Automated infrastructure for deploying MongoDB on AWS EC2 with EBS volumes, and safely cloning production data to staging environments with PII anonymization.
| Environment | Last Restored | Status | Documents | Anonymized | Duration |
|---|---|---|---|---|---|
| Staging | 2026-03-03 10:51 UTC | ✅ Success | 10 | ✅ Yes | 2m 56s |
💡 Tip: This table is automatically updated after each successful sync using the GitHub Actions workflow.
This project provides:
- Terraform Infrastructure: Deploy MongoDB on EC2 with dedicated EBS data volumes
- GitHub Actions Automation: Clone production MongoDB volumes to staging
- Data Anonymization: Automatically anonymize PII data in staging
- Resource Management: Track and cleanup old snapshots/volumes
- CI/CD Ready: Automated workflows with self-hosted runners
.
├── terraform/ # Infrastructure as Code
│ ├── modules/
│ │ └── ec2/ # EC2 + EBS module for MongoDB
│ └── stacks/
│ ├── production/ # Production environment
│ └── staging/ # Staging environment
├── mongodb/ # Database scripts
│ ├── setup_database.js # Create DB with mock PII data
│ ├── anonymize_data.js # Simple anonymization
│ ├── anonymize_with_hash.js # Hash-based anonymization
│ └── restore_original_data.js
├── .cleanup/ # Resource tracking
│ ├── resource-tracker.json # Tracked snapshots/volumes
│ └── README.md # Cleanup documentation
└── .github/
└── workflows/
├── prod-to-staging-sync.yml # Production to staging sync
├── cleanup-resources.yml # Automated resource cleanup
├── README-SYNC.md # Workflow documentation
└── QUICKSTART-SYNC.md # Quick start guide
# Deploy staging environment
cd terraform/stacks/staging
terraform init
terraform plan
terraform apply
# Deploy production environment
cd ../production
terraform init
terraform applyWhat gets created:
- EC2 instance with Amazon Linux 2023
- Root volume (8GB) for OS
- Data volume (20GB) for MongoDB
- Security groups for SSH and MongoDB access
- MongoDB 7.0 installed and configured
# SSH into production instance
ssh ec2-user@<production-ip>
# Copy and run the setup script
mongosh < setup_database.jsUsing GitHub Actions Workflow:
- Add AWS credentials to GitHub Secrets (
AWS_SECRET_ACCESS_ID,AWS_SECRET_ACCESS_KEY) - Go to Actions → "Production to Staging DB Sync"
- Click "Run workflow"
- Select anonymization option (default: enabled)

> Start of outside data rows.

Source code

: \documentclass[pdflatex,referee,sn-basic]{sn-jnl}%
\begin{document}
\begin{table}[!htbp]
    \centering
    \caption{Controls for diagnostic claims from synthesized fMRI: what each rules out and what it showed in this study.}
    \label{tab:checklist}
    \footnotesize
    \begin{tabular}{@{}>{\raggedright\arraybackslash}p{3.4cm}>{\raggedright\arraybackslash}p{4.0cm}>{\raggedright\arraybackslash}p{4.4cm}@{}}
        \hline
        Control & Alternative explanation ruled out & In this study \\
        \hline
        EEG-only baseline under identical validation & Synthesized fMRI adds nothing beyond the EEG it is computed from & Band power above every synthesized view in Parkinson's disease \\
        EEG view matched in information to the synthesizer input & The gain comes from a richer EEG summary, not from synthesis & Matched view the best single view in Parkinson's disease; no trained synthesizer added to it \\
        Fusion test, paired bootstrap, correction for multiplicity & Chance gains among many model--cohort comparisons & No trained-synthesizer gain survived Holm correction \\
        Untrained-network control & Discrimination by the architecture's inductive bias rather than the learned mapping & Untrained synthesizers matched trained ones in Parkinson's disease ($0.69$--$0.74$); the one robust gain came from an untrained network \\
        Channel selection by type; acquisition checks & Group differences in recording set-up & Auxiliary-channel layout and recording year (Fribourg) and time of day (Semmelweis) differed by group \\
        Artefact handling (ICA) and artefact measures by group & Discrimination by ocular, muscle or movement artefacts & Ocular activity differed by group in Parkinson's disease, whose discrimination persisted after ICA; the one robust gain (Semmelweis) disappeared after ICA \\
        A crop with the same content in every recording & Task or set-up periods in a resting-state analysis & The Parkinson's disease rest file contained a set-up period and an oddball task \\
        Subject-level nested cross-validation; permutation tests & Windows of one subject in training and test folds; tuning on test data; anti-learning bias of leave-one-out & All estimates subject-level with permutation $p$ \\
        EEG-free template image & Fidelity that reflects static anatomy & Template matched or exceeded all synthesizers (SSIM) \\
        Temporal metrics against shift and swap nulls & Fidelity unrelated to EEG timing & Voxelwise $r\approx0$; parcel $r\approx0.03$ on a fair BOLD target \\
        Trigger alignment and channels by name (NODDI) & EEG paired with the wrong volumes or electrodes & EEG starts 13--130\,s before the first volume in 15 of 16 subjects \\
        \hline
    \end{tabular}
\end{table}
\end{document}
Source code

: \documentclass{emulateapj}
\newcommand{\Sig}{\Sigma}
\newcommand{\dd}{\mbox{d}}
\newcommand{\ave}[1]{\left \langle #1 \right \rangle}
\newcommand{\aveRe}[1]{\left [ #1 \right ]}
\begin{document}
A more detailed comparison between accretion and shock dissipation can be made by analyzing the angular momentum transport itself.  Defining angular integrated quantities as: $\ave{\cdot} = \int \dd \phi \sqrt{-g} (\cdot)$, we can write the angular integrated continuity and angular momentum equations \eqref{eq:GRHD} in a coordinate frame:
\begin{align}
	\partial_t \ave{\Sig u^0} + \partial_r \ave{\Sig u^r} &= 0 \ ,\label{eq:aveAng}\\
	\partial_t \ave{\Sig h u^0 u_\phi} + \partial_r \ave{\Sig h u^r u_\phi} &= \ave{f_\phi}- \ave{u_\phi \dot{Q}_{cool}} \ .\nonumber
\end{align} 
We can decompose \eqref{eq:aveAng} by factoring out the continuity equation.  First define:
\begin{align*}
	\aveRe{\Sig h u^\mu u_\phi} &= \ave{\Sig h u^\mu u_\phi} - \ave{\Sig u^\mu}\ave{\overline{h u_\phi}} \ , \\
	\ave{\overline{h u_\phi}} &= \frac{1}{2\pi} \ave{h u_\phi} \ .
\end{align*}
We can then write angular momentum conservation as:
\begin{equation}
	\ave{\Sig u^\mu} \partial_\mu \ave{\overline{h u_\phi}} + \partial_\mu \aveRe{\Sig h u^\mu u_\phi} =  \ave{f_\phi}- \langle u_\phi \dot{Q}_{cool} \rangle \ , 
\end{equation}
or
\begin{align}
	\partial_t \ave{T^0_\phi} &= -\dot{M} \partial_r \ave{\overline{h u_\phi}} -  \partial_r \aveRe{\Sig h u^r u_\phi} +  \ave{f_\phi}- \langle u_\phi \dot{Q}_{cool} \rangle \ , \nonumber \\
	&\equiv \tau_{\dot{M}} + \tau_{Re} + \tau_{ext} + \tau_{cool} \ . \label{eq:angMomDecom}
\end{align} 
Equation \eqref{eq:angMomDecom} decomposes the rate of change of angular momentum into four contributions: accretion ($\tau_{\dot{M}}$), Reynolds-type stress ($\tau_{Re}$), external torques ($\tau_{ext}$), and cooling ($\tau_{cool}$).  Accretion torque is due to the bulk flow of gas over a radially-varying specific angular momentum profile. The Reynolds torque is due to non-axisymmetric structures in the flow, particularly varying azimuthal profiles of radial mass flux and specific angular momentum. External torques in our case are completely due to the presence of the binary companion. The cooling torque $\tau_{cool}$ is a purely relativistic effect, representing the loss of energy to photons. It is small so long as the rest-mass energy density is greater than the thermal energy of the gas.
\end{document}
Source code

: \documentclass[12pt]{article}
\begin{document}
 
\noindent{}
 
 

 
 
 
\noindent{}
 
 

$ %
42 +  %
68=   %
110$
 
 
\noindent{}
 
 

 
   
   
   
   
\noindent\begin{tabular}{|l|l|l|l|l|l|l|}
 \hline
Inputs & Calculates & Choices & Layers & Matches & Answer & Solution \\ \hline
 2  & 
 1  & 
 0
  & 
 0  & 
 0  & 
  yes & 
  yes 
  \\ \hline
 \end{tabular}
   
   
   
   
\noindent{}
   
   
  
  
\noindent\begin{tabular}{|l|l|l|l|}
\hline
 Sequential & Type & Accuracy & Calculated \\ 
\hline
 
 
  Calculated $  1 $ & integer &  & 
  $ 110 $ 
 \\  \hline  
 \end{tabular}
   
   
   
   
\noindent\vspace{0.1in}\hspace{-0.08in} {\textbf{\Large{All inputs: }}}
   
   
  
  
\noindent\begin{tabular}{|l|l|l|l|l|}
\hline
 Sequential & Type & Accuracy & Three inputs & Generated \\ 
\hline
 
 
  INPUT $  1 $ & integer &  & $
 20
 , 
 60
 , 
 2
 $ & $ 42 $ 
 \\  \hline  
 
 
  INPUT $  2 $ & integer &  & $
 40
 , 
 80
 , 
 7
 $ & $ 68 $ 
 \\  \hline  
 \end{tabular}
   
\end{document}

- Monitor progress through 9 separate jobs
📖 Quick Start | Full Docs
What happens during sync:
- ✅ Validates AWS resources
- ✅ Stops staging MongoDB
- ✅ Creates snapshot from production
- ✅ Swaps EBS volumes
- ✅ Mounts new volume
- ✅ Starts MongoDB
- ✅ Anonymizes PII data (optional)
- ✅ Tracks old resources for cleanup
- ✅ Updates README with sync status
- ✅ EC2 instances with MongoDB 7.0
- ✅ Separate EBS volumes for data
- ✅ Auto-mounting and configuration via user_data
- ✅ Security groups with proper access controls
- ✅ Support for multiple environments (staging/production)
- ✅ XFS filesystem (MongoDB recommended)
- ✅ Automated EBS snapshot creation
- ✅ Volume-based replication
- ✅ Zero-downtime for production
- ✅ Automatic volume swap
- ✅ Self-hosted runner on staging
- ✅ Built-in data anonymization
- ✅ Resource tracking for cleanup
- ✅ Auto-update README status
- ✅ Mock PII data generation
- ✅ Simple anonymization (User 1, User 2, etc.)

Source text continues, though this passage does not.